# Tf-Idf with Wikipedia & Gensim Package

*Gensim, Scipy, Sklearn software examples.*

**Note**: The next sample codes are made using the data obtained after the transformation of Wikipedia dump with `gensim.scripts.make_wikicorpus.py` methods to converted it to Bag of Word model.

**Prerequisites:** Skills in tokenization with nltk, knowledge of Word2Vec Text Representation model.

## Outline

**Main Goal:** To practice how to create _tfidf_ model using Wikipedia corpus.
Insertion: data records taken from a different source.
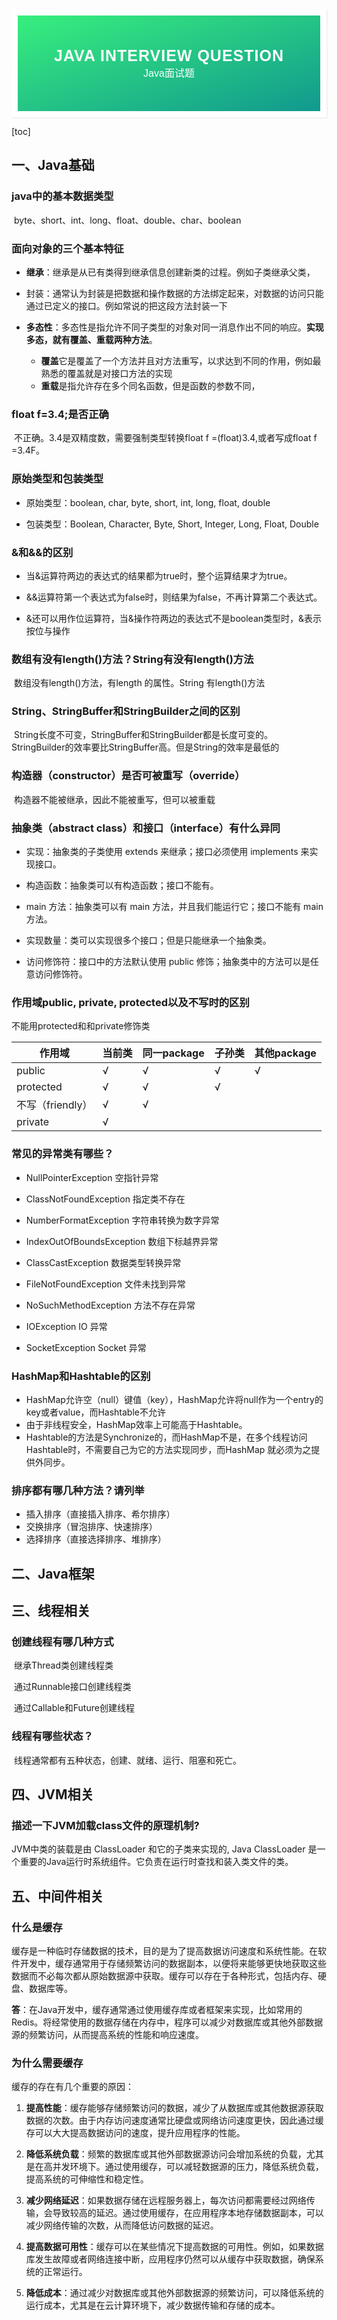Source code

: <div style="font-family: 'Kanit', sans-serif;text-align: center;border: 10px solid #fff;box-shadow: 1px 1px 2px #e6e6e6;background: linear-gradient(to left top, #11998e, #38ef7d); padding: 50px 0;">
<div style="color: #fff;">
    <h3 style="font-size: 25px;font-weight: 600;letter-spacing: 1px;text-transform: uppercase;margin: 0;">
       Java Interview Question
    </h3>
    <span style="font-size: 16px;text-transform: capitalize;">
    	Java面试题
    </span>
</div>
</div>

[toc]

## 一、Java基础

### java中的基本数据类型

​		byte、short、int、long、float、double、char、boolean



### 	面向对象的三个基本特征

- **继承**：继承是从已有类得到继承信息创建新类的过程。例如子类继承父类，
- 封装：通常认为封装是把数据和操作数据的方法绑定起来，对数据的访问只能通过已定义的接口。例如常说的把这段方法封装一下

- **多态性**：多态性是指允许不同子类型的对象对同一消息作出不同的响应。**实现多态，就有覆盖、重载两种方法**。
  - **覆盖**它是覆盖了一个方法并且对方法重写，以求达到不同的作用，例如最熟悉的覆盖就是对接口方法的实现
  - **重载**是指允许存在多个同名函数，但是函数的参数不同，



### 	float f=3.4;是否正确

​		不正确。3.4是双精度数，需要强制类型转换float f =(float)3.4,或者写成float f =3.4F。



### 原始类型和包装类型

- 原始类型：boolean, char, byte, short, int, long, float, double

- 包装类型：Boolean, Character, Byte, Short, Integer, Long, Float, Double



### 	&和&&的区别

- 当&运算符两边的表达式的结果都为true时，整个运算结果才为true。
- &&运算符第一个表达式为false时，则结果为false，不再计算第二个表达式。

- &还可以用作位运算符，当&操作符两边的表达式不是boolean类型时，&表示按位与操作



### 	数组有没有length()方法？String有没有length()方法

​		数组没有length()方法，有length 的属性。String 有length()方法



### String、StringBuffer和StringBuilder之间的区别

​		String长度不可变，StringBuffer和StringBuilder都是长度可变的。
​		StringBuilder的效率要比StringBuffer高。但是String的效率是最低的



### 	构造器（constructor）是否可被重写（override）

​		构造器不能被继承，因此不能被重写，但可以被重载



### 	抽象类（abstract class）和接口（interface）有什么异同

- 实现：抽象类的子类使用 extends 来继承；接口必须使用 implements 来实现接口。

- 构造函数：抽象类可以有构造函数；接口不能有。

- main 方法：抽象类可以有 main 方法，并且我们能运行它；接口不能有 main 方法。

- 实现数量：类可以实现很多个接口；但是只能继承一个抽象类。

- 访问修饰符：接口中的方法默认使用 public 修饰；抽象类中的方法可以是任意访问修饰符。 



### 作用域public, private, protected以及不写时的区别

不能用protected和和private修饰类

| 作用域           | 当前类 | 同一package | 子孙类 | 其他package |
| ---------------- | ------ | ----------- | ------ | ----------- |
| public           | √      | √           | √      | √           |
| protected        | √      | √           | √      |             |
| 不写（friendly） | √      | √           |        |             |
| private          | √      |             |        |             |



### 	常见的异常类有哪些？

- NullPointerException 空指针异常

- ClassNotFoundException 指定类不存在

- NumberFormatException 字符串转换为数字异常

- IndexOutOfBoundsException 数组下标越界异常

- ClassCastException 数据类型转换异常

- FileNotFoundException 文件未找到异常

- NoSuchMethodException 方法不存在异常

- IOException IO 异常

- SocketException Socket 异常



### HashMap和Hashtable的区别

- HashMap允许空（null）键值（key），HashMap允许将null作为一个entry的key或者value，而Hashtable不允许
- 由于非线程安全，HashMap效率上可能高于Hashtable。
- Hashtable的方法是Synchronize的，而HashMap不是，在多个线程访问Hashtable时，不需要自己为它的方法实现同步，而HashMap 就必须为之提供外同步。 



### 排序都有哪几种方法？请列举

- 插入排序（直接插入排序、希尔排序）
- 交换排序（冒泡排序、快速排序）
- 选择排序（直接选择排序、堆排序）



## 二、Java框架





## 三、线程相关

### 	创建线程有哪几种方式

​		继承Thread类创建线程类

​		通过Runnable接口创建线程类

​		通过Callable和Future创建线程 

### 	线程有哪些状态？

​		线程通常都有五种状态，创建、就绪、运行、阻塞和死亡。



## 四、JVM相关

### 描述一下JVM加载class文件的原理机制?

JVM中类的装载是由 ClassLoader 和它的子类来实现的, Java ClassLoader 是一个重要的Java运行时系统组件。它负责在运行时查找和装入类文件的类。



## 五、中间件相关

### 什么是缓存

缓存是一种临时存储数据的技术，目的是为了提高数据访问速度和系统性能。在软件开发中，缓存通常用于存储频繁访问的数据副本，以便将来能够更快地获取这些数据而不必每次都从原始数据源中获取。缓存可以存在于各种形式，包括内存、硬盘、数据库等。

**答**：在Java开发中，缓存通常通过使用缓存库或者框架来实现，比如常用的Redis。将经常使用的数据存储在内存中，程序可以减少对数据库或其他外部数据源的频繁访问，从而提高系统的性能和响应速度。



### 为什么需要缓存

缓存的存在有几个重要的原因：

1. **提高性能**：缓存能够存储频繁访问的数据，减少了从数据库或其他数据源获取数据的次数。由于内存访问速度通常比硬盘或网络访问速度更快，因此通过缓存可以大大提高数据访问的速度，提升应用程序的性能。

2. **降低系统负载**：频繁的数据库或其他外部数据源访问会增加系统的负载，尤其是在高并发环境下。通过使用缓存，可以减轻数据源的压力，降低系统负载，提高系统的可伸缩性和稳定性。

3. **减少网络延迟**：如果数据存储在远程服务器上，每次访问都需要经过网络传输，会导致较高的延迟。通过使用缓存，在应用程序本地存储数据副本，可以减少网络传输的次数，从而降低访问数据的延迟。

4. **提高数据可用性**：缓存可以在某些情况下提高数据的可用性。例如，如果数据库发生故障或者网络连接中断，应用程序仍然可以从缓存中获取数据，确保系统的正常运行。

5. **降低成本**：通过减少对数据库或其他外部数据源的频繁访问，可以降低系统的运行成本，尤其是在云计算环境下，减少数据传输和存储的成本。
As previous notebook the roadmap it is generate de model, then learn how to extract information from it, and finally how to measure word similarity using the model as base.

- Acquiring and wrangling data for model initialization. 
- Gensim TfIdf model generation/loading example
- Sklearn, Scipy text similarity measures examples
- Gensim original measures examples

This notebook includes the results using `gensim.model.TfIdfModel`, but in order to standarize results with other word-embedding methods a solution with `sklearn.feature_extraction.text.TfidfVectorizer` class is taking as main approach. The TfIdfModel only build a (2,) shape vector instead of  TfidfVectorizer that creates a (300,) shape vector.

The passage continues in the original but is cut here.